* **Work task**: Retype the entries below exactly, dropping the images.

* **Dataset**:

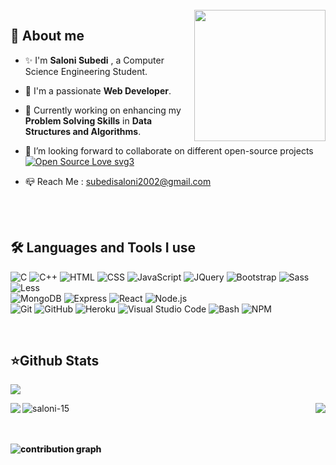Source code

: 

<br />
<img align="right" src="https://raw.githubusercontent.com/akshitagupta15june/akshitagupta15june/master/200w.webp" width="210px" style="max-width:100%;">


<h2><b>🌟 About me  </b></h2>

- ✨ I'm <b>Saloni Subedi</b> , a Computer Science Engineering Student.
- 🎇 I'm a passionate <b>Web Developer</b>. 
- 🌱 Currently working on enhancing my <b>Problem Solving Skills</b> in <b>Data Structures and Algorithms</b>.

- 👯 I’m looking forward to collaborate on different open-source projects [![Open Source Love svg3](https://badges.frapsoft.com/os/v3/open-source.svg?v=103)](https://github.com/ellerbrock/open-source-badges/)
- 📪 Reach Me : subedisaloni2002@gmail.com



<br />

<br /> 
<p align="left">
<h2><b>🛠 Languages and Tools I use </b></h2>

  ![C](https://img.shields.io/badge/-C-040E2C?style=for-the-badge&logo=C)
  ![C++](https://img.shields.io/badge/C++-040E2C?style=for-the-badge&logo=c%2B%2B&logoColor=00599C)
  ![HTML](https://img.shields.io/badge/-HTML-040E2C?style=for-the-badge&logo=HTML5)
  ![CSS](https://img.shields.io/badge/-CSS-040E2C?style=for-the-badge&logo=CSS3&logoColor=1572B6)
  ![JavaScript](https://img.shields.io/badge/-JavaScript-040E2C?style=for-the-badge&logo=javascript)
  ![JQuery](https://img.shields.io/badge/-JQuery-040E2C?style=for-the-badge&logo=jquery&logoColor=0769ad)
  ![Bootstrap](https://img.shields.io/badge/-Bootstrap-040E2C?style=for-the-badge&logo=bootstrap&logoColor=563D7C)
  ![Sass](https://img.shields.io/badge/-Sass-040E2C?style=for-the-badge&logo=sass&logoColor=cc6699)
  ![Less](https://img.shields.io/badge/-Less-040E2C?style=for-the-badge&logo=less&logoColor=428bca)
  <br>
  ![MongoDB](https://img.shields.io/badge/-MongoDB-040E2C?style=for-the-badge&logo=mongodb)
  ![Express](https://img.shields.io/badge/-ExpressJS-040E2C?style=for-the-badge&logo=express)
  ![React](https://img.shields.io/badge/-React-040E2C?style=for-the-badge&logo=react)
  ![Node.js](https://img.shields.io/badge/-Node.js-040E2C?style=for-the-badge&logo=node.js)
  <br>
  ![Git](https://img.shields.io/badge/-Git-040E2C?style=for-the-badge&logo=git)
  ![GitHub](https://img.shields.io/badge/-GitHub-040E2C?style=for-the-badge&logo=github)
  ![Heroku](https://img.shields.io/badge/-Heroku-040E2C?style=for-the-badge&logo=heroku&logoColor=6567a5)
  ![Visual Studio Code](https://img.shields.io/badge/-Visual%20Studio%20Code-040E2C?style=for-the-badge&logo=visual-studio-code&logoColor=007ACC)
  ![Bash](https://img.shields.io/badge/-Bash-040E2C?style=for-the-badge&logo=gnu-bash&logoColor=white)
  ![NPM](https://img.shields.io/badge/-Npm-040E2C?style=for-the-badge&logo=npm&logoColor=white)

</p>

<br />
<h2><b>⭐Github Stats</b></h2> 

![](https://komarev.com/ghpvc/?username=saloni-15&color=00ACFF)

<a align="center" href="https://github.com/saloni-15/saloni-15">
  <img align="left" src="https://github-readme-stats.vercel.app/api?username=saloni-15&show_icons=true&theme=algolia&repo=saloni-15" />
  <img align="right" src="https://github-readme-stats.vercel.app/api/top-langs/?username=saloni-15&show_icons=true&theme=algolia&repo=saloni-15" />
  <img align="left" src="https://github-readme-streak-stats.herokuapp.com/?user=saloni-15&theme=algolia" alt="saloni-15" /></p>
<div style="font-weight: 800;">
</a>


<br>

<br />
<br />
<p><img src="https://activity-graph.herokuapp.com/graph?username=saloni-15&bg_color=050F2C&color=0095DD&line=0095DD&hide_border=false" alt="contribution graph" /></p>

* **Response for this exercise**:
Source code

: 

<br />
<img align="right" src="https://raw.githubusercontent.com/akshitagupta15june/akshitagupta15june/master/200w.webp" width="210px" style="max-width:100%;">


<h2><b>🌟 About me  </b></h2>

- ✨ I'm <b>Saloni Subedi</b> , a Computer Science Engineering Student.
- 🎇 I'm a passionate <b>Web Developer</b>. 
- 🌱 Currently working on enhancing my <b>Problem Solving Skills</b> in <b>Data Structures and Algorithms</b>.

- 👯 I’m looking forward to collaborate on different open-source projects [![Open Source Love svg3](https://badges.frapsoft.com/os/v3/open-source.svg?v=103)](https://github.com/ellerbrock/open-source-badges/)
- 📪 Reach Me : subedisaloni2002@gmail.com



<br />

<br /> 
<p align="left">
<h2><b>🛠 Languages and Tools I use </b></h2>

  ![C](https://img.shields.io/badge/-C-040E2C?style=for-the-badge&logo=C)
  ![C++](https://img.shields.io/badge/C++-040E2C?style=for-the-badge&logo=c%2B%2B&logoColor=00599C)
  ![HTML](https://img.shields.io/badge/-HTML-040E2C?style=for-the-badge&logo=HTML5)
  ![CSS](https://img.shields.io/badge/-CSS-040E2C?style=for-the-badge&logo=CSS3&logoColor=1572B6)
  ![JavaScript](https://img.shields.io/badge/-JavaScript-040E2C?style=for-the-badge&logo=javascript)
  ![JQuery](https://img.shields.io/badge/-JQuery-040E2C?style=for-the-badge&logo=jquery&logoColor=0769ad)
  ![Bootstrap](https://img.shields.io/badge/-Bootstrap-040E2C?style=for-the-badge&logo=bootstrap&logoColor=563D7C)
  ![Sass](https://img.shields.io/badge/-Sass-040E2C?style=for-the-badge&logo=sass&logoColor=cc6699)
  ![Less](https://img.shields.io/badge/-Less-040E2C?style=for-the-badge&logo=less&logoColor=428bca)
  <br>
  ![MongoDB](https://img.shields.io/badge/-MongoDB-040E2C?style=for-the-badge&logo=mongodb)
  ![Express](https://img.shields.io/badge/-ExpressJS-040E2C?style=for-the-badge&logo=express)
  ![React](https://img.shields.io/badge/-React-040E2C?style=for-the-badge&logo=react)
  ![Node.js](https://img.shields.io/badge/-Node.js-040E2C?style=for-the-badge&logo=node.js)
  <br>
  ![Git](https://img.shields.io/badge/-Git-040E2C?style=for-the-badge&logo=git)
  ![GitHub](https://img.shields.io/badge/-GitHub-040E2C?style=for-the-badge&logo=github)
  ![Heroku](https://img.shields.io/badge/-Heroku-040E2C?style=for-the-badge&logo=heroku&logoColor=6567a5)
  ![Visual Studio Code](https://img.shields.io/badge/-Visual%20Studio%20Code-040E2C?style=for-the-badge&logo=visual-studio-code&logoColor=007ACC)
  ![Bash](https://img.shields.io/badge/-Bash-040E2C?style=for-the-badge&logo=gnu-bash&logoColor=white)
  ![NPM](https://img.shields.io/badge/-Npm-040E2C?style=for-the-badge&logo=npm&logoColor=white)

</p>

<br />
<h2><b>⭐Github Stats</b></h2> 

![](https://komarev.com/ghpvc/?username=saloni-15&color=00ACFF)

<a align="center" href="https://github.com/saloni-15/saloni-15">
  <img align="left" src="https://github-readme-stats.vercel.app/api?username=saloni-15&show_icons=true&theme=algolia&repo=saloni-15" />
  <img align="right" src="https://github-readme-stats.vercel.app/api/top-langs/?username=saloni-15&show_icons=true&theme=algolia&repo=saloni-15" />
  <img align="left" src="https://github-readme-streak-stats.herokuapp.com/?user=saloni-15&theme=algolia" alt="saloni-15" /></p>
<div style="font-weight: 800;">
</a>


<br>

<br />
<br />
<p><img src="https://activity-graph.herokuapp.com/graph?username=saloni-15&bg_color=050F2C&color=0095DD&line=0095DD&hide_border=false" alt="contribution graph" /></p>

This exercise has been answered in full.